Everybody dreams of launching their own business to leave the rat race behind. There’s no better feeling than making sacrifices, putting blood, sweat, and tears into it, before achieving a meteoric rise to unicorn status, complete with funding and publicity.
That is until we realize that nearly 90% of startups fail within the first five years, with the rest not achieving profitability for even longer, if ever. The entrepreneurship road is fraught with survivorship bias – we tend to only idolize the ones who made it.
Keeping appraised of these following “key risk indicators” (warning signs) can help you pivot strategically to avoid disaster. Think of them as a smoke detector. The trick is listening and responding accordingly.
Watch your burn rate!
Cash is king. It is the lifeblood of your startup. Without cash, you cannot pay staff, launch marketing campaigns, fund research & development, or cover legal / accounting costs.
The biggest warning sign to watch here is your burn rate. The burn rate is how fast a new company is running through its startup capital ahead of it generating any positive cash flow. You can calculate it in terms of how much cash the company is spending each month.
Your burn rate, when held against your cash reserves, produces the metric for your cash runway. This is the amount of time your company has before it literally runs out of money.
As an example, startup ABC might have $1 million in cash and cash equivalents in the bank. ABC currently spends $100,000 a month. ABC’s burn rate would be $100,000/month, and its runway would be 10 months.
You can reduce the burn rate by selling more, which increases your revenue. If you don’t have a tangible product or service yet, cutting costs may work. You can also initiate another fundraising round, at the cost of losing more equity or taking on potentially toxic debt that may be difficult to service.
Keep the bickering to a minimum
Few companies are run as a one-person show. The best startups often have a diverse leadership team, with various individuals playing complementary, yet important roles. However, being humans, we often get caught up and emotional and the stresses of running a new business are a catalyst for this to occur.

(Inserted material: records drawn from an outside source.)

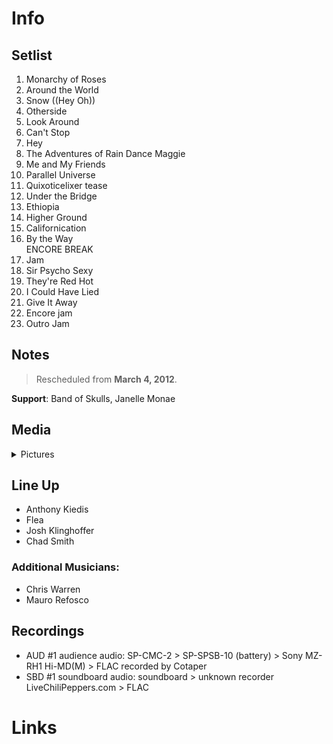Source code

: # Info

## Setlist

1. Monarchy of Roses
2. Around the World
3. Snow ((Hey Oh))
4. Otherside
5. Look Around
6. Can't Stop
7. Hey
8. The Adventures of Rain Dance Maggie
9. Me and My Friends
10. Parallel Universe
11. Quixoticelixer tease
12. Under the Bridge
13. Ethiopia
14. Higher Ground
15. Californication
16. By the Way
<br> ENCORE BREAK
17. Jam
18. Sir Psycho Sexy
19. They're Red Hot
20. I Could Have Lied
21. Give It Away
22. Encore jam
23. Outro Jam

## Notes

> Rescheduled from **March 4, 2012**.

**Support**: Band of Skulls, Janelle Monae

## Media 

<details>
  <summary>Pictures</summary>
  <!--<img alt="Setlist" title="Setlist" src="_.jpg" height="200" />
  <img alt="Flyer" title="Flyer" src="_.jpg" height="200" />-->
</details>

## Line Up

* Anthony Kiedis
* Flea
* Josh Klinghoffer
* Chad Smith

### Additional Musicians:

* Chris Warren  
* Mauro Refosco

## Recordings

* AUD #1 audience audio: SP-CMC-2 > SP-SPSB-10 (battery) > Sony MZ-RH1 Hi-MD(M) > FLAC recorded by Cotaper
* SBD #1 soundboard audio: soundboard > unknown recorder LiveChiliPeppers.com > FLAC

# Links
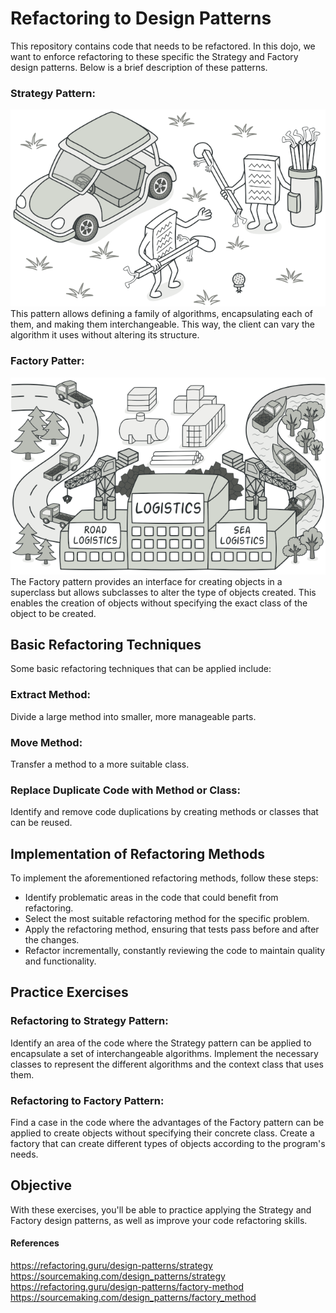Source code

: #  Refactoring to Design Patterns

This repository contains code that needs to be refactored. In this dojo, we want to enforce refactoring to these specific the Strategy and Factory design patterns. Below is a brief description of these patterns.

### Strategy Pattern:
![Strategy Header](strategy_header.png)
This pattern allows defining a family of algorithms, encapsulating each of them, and making them interchangeable. This way, the client can vary the algorithm it uses without altering its structure.

### Factory Patter:
![Factory Header](factory-method_header.png)
The Factory pattern provides an interface for creating objects in a superclass but allows subclasses to alter the type of objects created. This enables the creation of objects without specifying the exact class of the object to be created.

## Basic Refactoring Techniques
Some basic refactoring techniques that can be applied include:
### Extract Method:
Divide a large method into smaller, more manageable parts.
### Move Method:
Transfer a method to a more suitable class.
### Replace Duplicate Code with Method or Class:
Identify and remove code duplications by creating methods or classes that can be reused.

## Implementation of Refactoring Methods
To implement the aforementioned refactoring methods, follow these steps:
- Identify problematic areas in the code that could benefit from refactoring.
- Select the most suitable refactoring method for the specific problem.
- Apply the refactoring method, ensuring that tests pass before and after the changes.
- Refactor incrementally, constantly reviewing the code to maintain quality and functionality.

## Practice Exercises
### Refactoring to Strategy Pattern:
Identify an area of the code where the Strategy pattern can be applied to encapsulate a set of interchangeable algorithms.
Implement the necessary classes to represent the different algorithms and the context class that uses them.

### Refactoring to Factory Pattern:
Find a case in the code where the advantages of the Factory pattern can be applied to create objects without specifying their concrete class.
Create a factory that can create different types of objects according to the program's needs.

##  Objective
With these exercises, you'll be able to practice applying the Strategy and Factory design patterns, as well as improve your code refactoring skills.

#### References
<https://refactoring.guru/design-patterns/strategy>  
<https://sourcemaking.com/design_patterns/strategy>  
<https://refactoring.guru/design-patterns/factory-method>  
<https://sourcemaking.com/design_patterns/factory_method>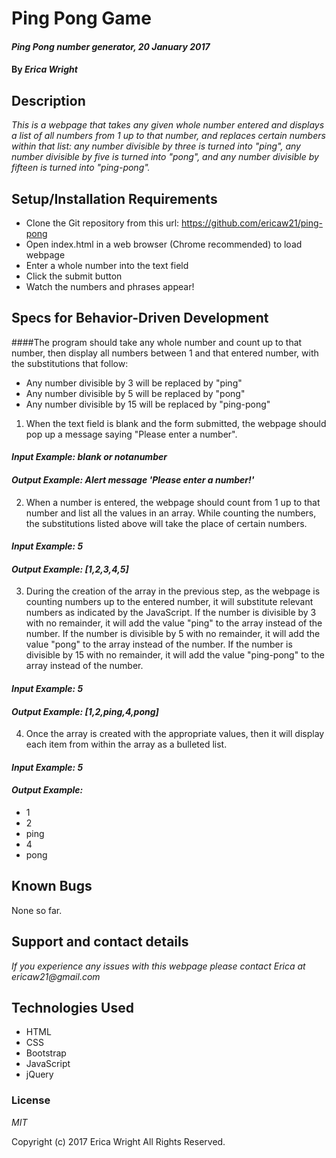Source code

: # Ping Pong Game

#### _Ping Pong number generator, 20 January 2017_

#### By _**Erica Wright**_

## Description

_This is a webpage that takes any given whole number entered and displays a list of all numbers from 1 up to that number, and replaces certain numbers within that list: any number divisible by three is turned into "ping", any number divisible by five is turned into "pong", and any number divisible by fifteen is turned into "ping-pong"._

## Setup/Installation Requirements

* Clone the Git repository from this url: https://github.com/ericaw21/ping-pong
* Open index.html in a web browser (Chrome recommended) to load webpage
* Enter a whole number into the text field
* Click the submit button
* Watch the numbers and phrases appear!

## Specs for Behavior-Driven Development

####The program should take any whole number and count up to that number, then display all numbers between 1 and that entered number, with the substitutions that follow:

* Any number divisible by 3 will be replaced by "ping"
* Any number divisible by 5 will be replaced by "pong"
* Any number divisible by 15 will be replaced by "ping-pong"

1. When the text field is blank and the form submitted, the webpage should pop up a message saying "Please enter a number".

  #### _Input Example: blank or notanumber_
  #### _Output Example: Alert message 'Please enter a number!'_

2. When a number is entered, the webpage should count from 1 up to that number and list all the values in an array. While counting the numbers, the substitutions listed above will take the place of certain numbers.

  #### _Input Example: 5_
  #### _Output Example: [1,2,3,4,5]_

3. During the creation of the array in the previous step, as the webpage is counting numbers up to the entered number, it will substitute relevant numbers as indicated by the JavaScript. If the number is divisible by 3 with no remainder, it will add the value "ping" to the array instead of the number. If the number is divisible by 5 with no remainder, it will add the value "pong" to the array instead of the number. If the number is divisible by 15 with no remainder, it will add the value "ping-pong" to the array instead of the number.

  #### _Input Example: 5_
  #### _Output Example: [1,2,ping,4,pong]_

4. Once the array is created with the appropriate values, then it will display each item from within the array as a bulleted list.

  #### _Input Example: 5_
  #### _Output Example:_
  * 1
  * 2
  * ping
  * 4
  * pong

## Known Bugs

None so far.

## Support and contact details

_If you experience any issues with this webpage please contact Erica at ericaw21@gmail.com_

## Technologies Used

* HTML
* CSS
* Bootstrap
* JavaScript
* jQuery

### License

*MIT*

Copyright (c) 2017 Erica Wright All Rights Reserved.
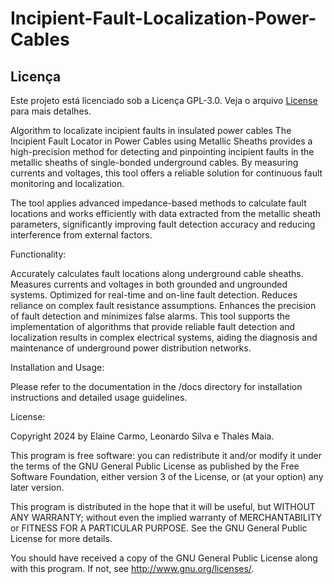 # Incipient-Fault-Localization-Power-Cables
## Licença
Este projeto está licenciado sob a Licença GPL-3.0. Veja o arquivo [License](./LICENSE) para mais detalhes.

Algorithm to localizate incipient faults in insulated power cables
The Incipient Fault Locator in Power Cables using Metallic Sheaths provides a high-precision method for detecting and pinpointing incipient faults in the metallic sheaths of single-bonded underground cables. By measuring currents and voltages, this tool offers a reliable solution for continuous fault monitoring and localization.

The tool applies advanced impedance-based methods to calculate fault locations and works efficiently with data extracted from the metallic sheath parameters, significantly improving fault detection accuracy and reducing interference from external factors.

Functionality:

Accurately calculates fault locations along underground cable sheaths.
Measures currents and voltages in both grounded and ungrounded systems.
Optimized for real-time and on-line fault detection.
Reduces reliance on complex fault resistance assumptions.
Enhances the precision of fault detection and minimizes false alarms.
This tool supports the implementation of algorithms that provide reliable fault detection and localization results in complex electrical systems, aiding the diagnosis and maintenance of underground power distribution networks.

Installation and Usage:

Please refer to the documentation in the /docs directory for installation instructions and detailed usage guidelines.

License:

Copyright 2024 by Elaine Carmo, Leonardo Silva e Thales Maia.

This program is free software: you can redistribute it and/or modify it under the terms of the GNU General Public License as published by the Free Software Foundation, either version 3 of the License, or (at your option) any later version.

This program is distributed in the hope that it will be useful, but WITHOUT ANY WARRANTY; without even the implied warranty of MERCHANTABILITY or FITNESS FOR A PARTICULAR PURPOSE. See the GNU General Public License for more details.

You should have received a copy of the GNU General Public License along with this program. If not, see http://www.gnu.org/licenses/.
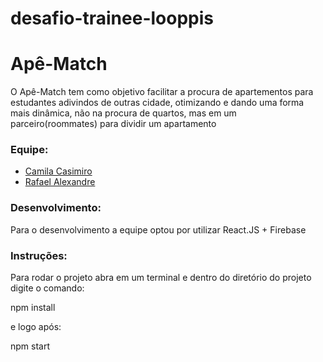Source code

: # desafio-trainee-looppis

<h1> Apê-Match </h1>

<p>O Apê-Match tem como objetivo facilitar a procura de apartementos para estudantes adivindos de outras cidade, otimizando e dando uma forma mais dinâmica, não na procura de quartos, mas em um parceiro(roommates) para dividir um apartamento</p>

### Equipe:
- [Camila Casimiro](https://github.com/camilacasimiro)
- [Rafael Alexandre](https://github.com/R44D)

### Desenvolvimento:

Para o desenvolvimento a equipe optou por utilizar React.JS + Firebase

### Instruções:

Para rodar o projeto abra em um terminal e dentro do diretório do projeto digite o comando:

npm install

e logo após:

npm start
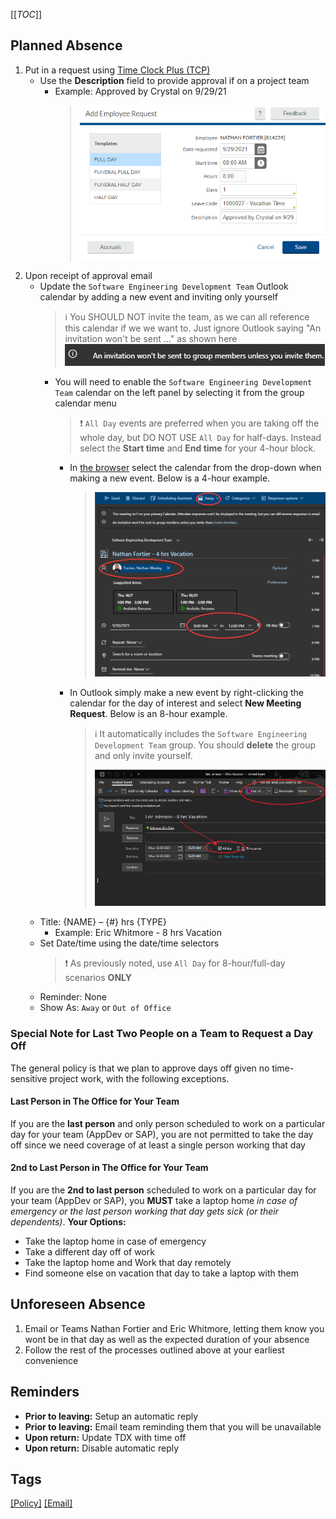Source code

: [[_TOC_]]

## Planned Absence
1.  Put in a request using [Time Clock Plus (TCP)](https://tcp.apps.cmich.edu)
    - Use the **Description** field to provide approval if on a project team
      - Example: Approved by Crystal on 9/29/21   
        > ![image](uploads/61df18ce117e70f75504a21275b863f9/image.png)
1.  Upon receipt of approval email
    - Update the `Software Engineering Development Team` Outlook calendar by adding a new event and inviting only yourself
      > ℹ You SHOULD NOT invite the team, as we can all reference this calendar if we we want to. Just ignore Outlook saying "An invitation won't be sent ..." as shown here ![image](uploads/e7fa311fb3e3682929d5132f3232d287/image.png)
      - You will need to enable the `Software Engineering Development Team` calendar on the left panel by selecting it from the group calendar menu
        > ❗ `All Day` events are preferred when you are taking off the whole day, but DO NOT USE `All Day` for half-days. Instead select the **Start time** and **End time** for your 4-hour block.
        - In [the browser](https://outlook.office.com/calendar/view/week) select the calendar from the drop-down when making a new event. Below is a 4-hour example.
          > ![image](uploads/53fe030162cf8b008a25a36a2403cf54/image.png)
        - In Outlook simply make a new event by right-clicking the calendar for the day of interest and select **New Meeting Request**. Below is an 8-hour example.
          > ℹ It automatically includes the `Software Engineering Development Team` group. You should **delete** the group and only invite yourself.
          >
          > ![image](uploads/a84ec08c460ac2d2906a5165f3008cb9/image.png)
    - Title: {NAME} – {#} hrs {TYPE}
      - Example: Eric Whitmore - 8 hrs Vacation
    - Set Date/time using the date/time selectors
      > ❗ As previously noted, use `All Day` for 8-hour/full-day scenarios **ONLY**
    - Reminder: None
    - Show As: `Away` or `Out of Office`

### Special Note for Last Two People on a Team to Request a Day Off
The general policy is that we plan to approve days off given no time-sensitive project work, with the following exceptions.
#### Last Person in The Office for Your Team
If you are the **last person** and only person scheduled to work on a particular day for your team (AppDev or SAP), you are not permitted to take the day off since we need coverage of at least a single person working that day
#### 2nd to Last Person in The Office for Your Team
If you are the **2nd to last person** scheduled to work on a particular day for your team (AppDev or SAP), you **MUST** take a laptop home _in case of emergency or the last person working that day gets sick (or their dependents)_.
**Your Options:**
- Take the laptop home in case of emergency 
- Take a different day off of work
- Take the laptop home and Work that day remotely
- Find someone else on vacation that day to take a laptop with them

## Unforeseen Absence
1.  Email or Teams Nathan Fortier and Eric Whitmore, letting them know you wont be in that day as well as the expected duration of your absence
1.  Follow the rest of the processes outlined above at your earliest convenience 

## Reminders
*  **Prior to leaving:** Setup an automatic reply
*  **Prior to leaving:** Email team reminding them that you will be unavailable
*  **Upon return:** Update TDX with time off
*  **Upon return:** Disable automatic reply

## Tags
[[Policy]](https://code.cmich.edu/search?project_id=365&repository_ref=master&scope=wiki_blobs&search=PolicyTag)
[[Email]](https://code.cmich.edu/search?project_id=365&repository_ref=master&scope=wiki_blobs&search=EmailTag)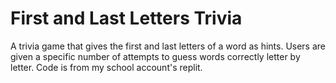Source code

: # First and Last Letters Trivia

A trivia game that gives the first and last letters of a word as hints. Users are given a specific number of attempts to guess words correctly letter by letter. Code is from my school account's replit.
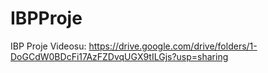 # IBPProje

IBP Proje Videosu: https://drive.google.com/drive/folders/1-DoGCdW0BDcFi17AzFZDvqUGX9tILGjs?usp=sharing
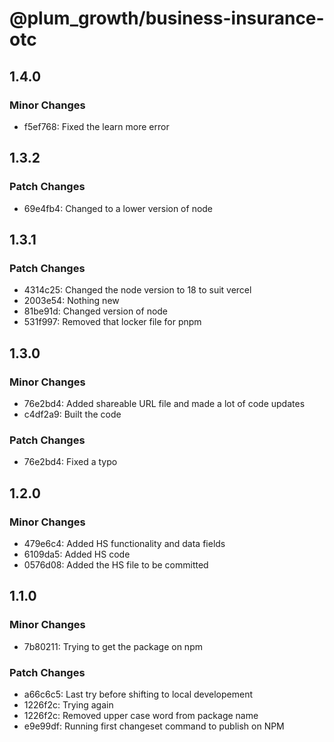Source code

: # @plum_growth/business-insurance-otc

## 1.4.0

### Minor Changes

- f5ef768: Fixed the learn more error

## 1.3.2

### Patch Changes

- 69e4fb4: Changed to a lower version of node

## 1.3.1

### Patch Changes

- 4314c25: Changed the node version to 18 to suit vercel
- 2003e54: Nothing new
- 81be91d: Changed version of node
- 531f997: Removed that locker file for pnpm

## 1.3.0

### Minor Changes

- 76e2bd4: Added shareable URL file and made a lot of code updates
- c4df2a9: Built the code

### Patch Changes

- 76e2bd4: Fixed a typo

## 1.2.0

### Minor Changes

- 479e6c4: Added HS functionality and data fields
- 6109da5: Added HS code
- 0576d08: Added the HS file to be committed

## 1.1.0

### Minor Changes

- 7b80211: Trying to get the package on npm

### Patch Changes

- a66c6c5: Last try before shifting to local developement
- 1226f2c: Trying again
- 1226f2c: Removed upper case word from package name
- e9e99df: Running first changeset command to publish on NPM
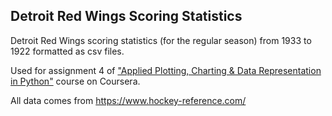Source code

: ## Detroit Red Wings Scoring Statistics

Detroit Red Wings scoring statistics (for the regular season) from 1933 to 1922 formatted as csv files.

Used for assignment 4 of
["Applied Plotting, Charting & Data Representation in Python"](https://www.coursera.org/learn/python-plotting) course on Coursera.

All data comes from https://www.hockey-reference.com/
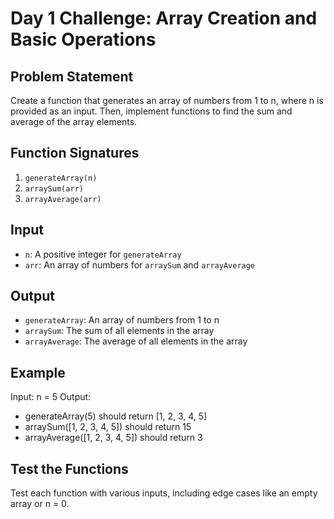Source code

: # Day 1 Challenge: Array Creation and Basic Operations

## Problem Statement
Create a function that generates an array of numbers from 1 to n, where n is provided as an input. Then, implement functions to find the sum and average of the array elements.

## Function Signatures
1. `generateArray(n)`
2. `arraySum(arr)`
3. `arrayAverage(arr)`

## Input
- `n`: A positive integer for `generateArray`
- `arr`: An array of numbers for `arraySum` and `arrayAverage`

## Output
- `generateArray`: An array of numbers from 1 to n
- `arraySum`: The sum of all elements in the array
- `arrayAverage`: The average of all elements in the array

## Example
Input: n = 5
Output:
- generateArray(5) should return [1, 2, 3, 4, 5]
- arraySum([1, 2, 3, 4, 5]) should return 15
- arrayAverage([1, 2, 3, 4, 5]) should return 3

## Test the Functions
Test each function with various inputs, including edge cases like an empty array or n = 0.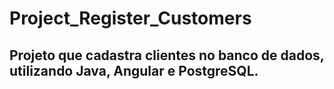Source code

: # Project_Register_Customers
## Projeto que cadastra clientes no banco de dados, utilizando Java, Angular e PostgreSQL.
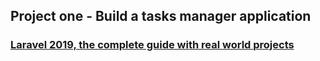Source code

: 
## Project one - Build a tasks manager application

### [Laravel 2019, the complete guide with real world projects](https://www.udemy.com/best-laravel/learn/v4/content)

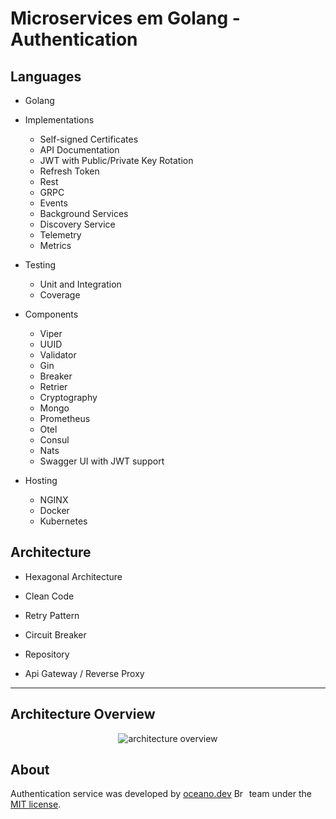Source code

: # **Microservices em Golang - Authentication**

## Languages

- Golang
  
- Implementations
  - Self-signed Certificates
  - API Documentation
  - JWT with Public/Private Key Rotation
  - Refresh Token
  - Rest
  - GRPC
  - Events
  - Background Services
  - Discovery Service
  - Telemetry
  - Metrics  

- Testing
  - Unit and Integration
  - Coverage

- Components
  - Viper
  - UUID  
  - Validator  
  - Gin
  - Breaker
  - Retrier
  - Cryptography
  - Mongo
  - Prometheus
  - Otel
  - Consul
  - Nats
  - Swagger UI with JWT support

- Hosting
  - NGINX
  - Docker
  - Kubernetes

## Architecture

- Hexagonal Architecture

- Clean Code
- Retry Pattern
- Circuit Breaker
- Repository
- Api Gateway / Reverse Proxy

---

## Architecture Overview

<p align="center">
    <img alt="architecture overview" src="https://github.com/JohnSalazar/microservices-go-authentication/assets/16736914/c4c0aac9-8e2c-4d69-993e-fe72218ee75d" />
</p>

## About

Authentication service was developed by [oceano.dev](https://oceano.dev/) <img alt="Brasil" src="https://github.com/JohnSalazar/microservices-go-authentication/assets/16736914/3ecb04fb-b2ce-4e8b-b492-99c5c5c4b317" width="20" height="14" /> team under the [MIT license](LICENSE).
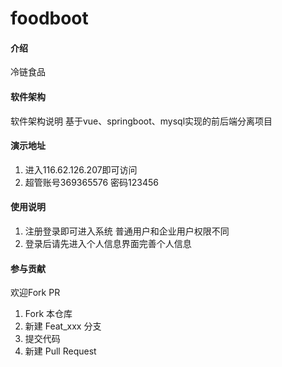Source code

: # foodboot

#### 介绍
冷链食品

#### 软件架构
软件架构说明
基于vue、springboot、mysql实现的前后端分离项目

#### 演示地址

1.  进入116.62.126.207即可访问
2.  超管账号369365576 密码123456

#### 使用说明

1.  注册登录即可进入系统 普通用户和企业用户权限不同
2.  登录后请先进入个人信息界面完善个人信息

#### 参与贡献
欢迎Fork PR

1.  Fork 本仓库
2.  新建 Feat_xxx 分支
3.  提交代码
4.  新建 Pull Request

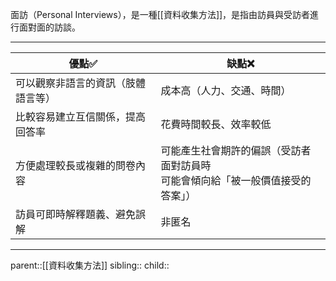 面訪（Personal Interviews），是一種[[資料收集方法]]，是指由訪員與受訪者進行面對面的訪談。

- - -

| 優點✅               | 缺點❌                                         |
| ----------------- | ------------------------------------------- |
| 可以觀察非語言的資訊（肢體語言等） | 成本高（人力、交通、時間）                               |
| 比較容易建立互信關係，提高回答率  | 花費時間較長、效率較低                                 |
| 方便處理較長或複雜的問卷內容    | 可能產生社會期許的偏誤（受訪者面對訪員時<br>可能會傾向給「被一般價值接受的答案」） |
| 訪員可即時解釋題義、避免誤解    | 非匿名                                         |

- - -
parent::[[資料收集方法]]
sibling::
child::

Depending on how the voting equity is split among co-founders, you could find yourself at an impasse, or worse, a legal deadlock if disagreements arise over vital company decisions. Things like strategy, operations, and financing can grind to a standstill while your leadership group bicker.
These types of stalemates can cost you heavily, whether from lost opportunities and delays or from the company dissolving altogether into a quagmire of legal trouble if the issue is irreconcilable. It sounds foolish for a promising startup to fall apart because of drama, but the reality is that these types of conflicts occur every day.
You can mitigate this risk by having clear equity ownership structures that minimize a “democracy” sort of arrangement. When it comes to companies, sometimes somebody just needs to take charge. This means having a majority of the voting shares, so they can veto.
In the fast-paced world of startups, sometimes making the wrong decision is preferable to getting stuck and never making a decision at all. The former can often be reversed. The latter can kill your momentum, culture, and vision.
The Foolish takeaway
As a graduate student in risk management and business owner myself, I think there’s a case for looking at failed startups postmortem. While hindsight is 20/20, there are often a few lessons we can glean to apply to our own ventures.
From the above, we see that both managing the financial and human resource aspects of our new business are equally as important as strategy, product/service design, R&D, and operations. Without ample cash, nothing works. Without a motivated and cohesive team, nothing gets done.
Keep both optimized and in check, and you have a better chance of surviving to become one of the success stories!